■■迷い、悩んだ、下積み時代■■
1968年イギリス生まれのナオミ・ワッツは、母親がアマチュア演劇に参加していたこともあり、子供の頃から演技に興味を持ち、女優を目指すようになった。だが、そんな彼女には茨の道が待ち受けていた。
14歳の時に家族とともにオーストラリアのシドニーに移住したワッツは、演劇学校に通い、本格的に演技を学びだす。その頃に、オーディションで出会ったのが、ニコール・キッドマンだった。
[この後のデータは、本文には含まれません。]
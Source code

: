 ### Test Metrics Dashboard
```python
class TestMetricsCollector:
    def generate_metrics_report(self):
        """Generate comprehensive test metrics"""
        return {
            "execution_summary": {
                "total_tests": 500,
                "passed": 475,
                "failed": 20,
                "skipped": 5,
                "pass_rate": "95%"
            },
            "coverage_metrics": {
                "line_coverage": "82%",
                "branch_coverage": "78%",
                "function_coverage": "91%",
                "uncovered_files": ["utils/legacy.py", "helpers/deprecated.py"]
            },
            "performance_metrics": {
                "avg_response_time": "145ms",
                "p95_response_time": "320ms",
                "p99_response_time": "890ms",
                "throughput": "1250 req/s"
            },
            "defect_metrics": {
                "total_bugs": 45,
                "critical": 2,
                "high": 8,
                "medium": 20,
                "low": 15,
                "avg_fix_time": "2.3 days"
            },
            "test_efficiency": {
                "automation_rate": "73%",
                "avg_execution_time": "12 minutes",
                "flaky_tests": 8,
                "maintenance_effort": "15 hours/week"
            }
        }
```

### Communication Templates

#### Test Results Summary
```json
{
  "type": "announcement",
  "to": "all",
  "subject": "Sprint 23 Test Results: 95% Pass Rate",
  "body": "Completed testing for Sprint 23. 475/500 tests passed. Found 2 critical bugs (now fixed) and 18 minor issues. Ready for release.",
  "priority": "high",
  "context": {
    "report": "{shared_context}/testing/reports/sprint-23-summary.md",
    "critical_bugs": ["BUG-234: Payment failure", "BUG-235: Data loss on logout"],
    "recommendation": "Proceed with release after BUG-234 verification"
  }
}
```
ふたりは親友になるが、その後はまったく対照的な道を歩むことになる。
オーストラリア映画界で脚光を浴びたキッドマンは、ハリウッドに進出して成功を収めていく。ワッツは、スクリーンデビューはしたものの、才能に迷いを覚え、日本でモデル業に挑戦して挫折し、シドニーに戻ってファッション雑誌の編集アシスタントになる。
しかし女優の夢が諦めきれず、茨の道を歩みだす。オーストラリアとアメリカのショービジネスの世界を往復し、オーディションに通い、歴史もの、SF、インディペンデント映画、テレビシリーズなどで様々な役をこなし、辛抱強く機会が訪れるのを待ち続けるのだ。
■■人生を変えた「1本の映画」■■
そんなワッツにとって転機となったのが、デヴィッド・リンチの『マルホランド・ドライブ』(01)だ。紆余曲折を経て完成した映画は、ある意味でワッツのキャリアを象徴している。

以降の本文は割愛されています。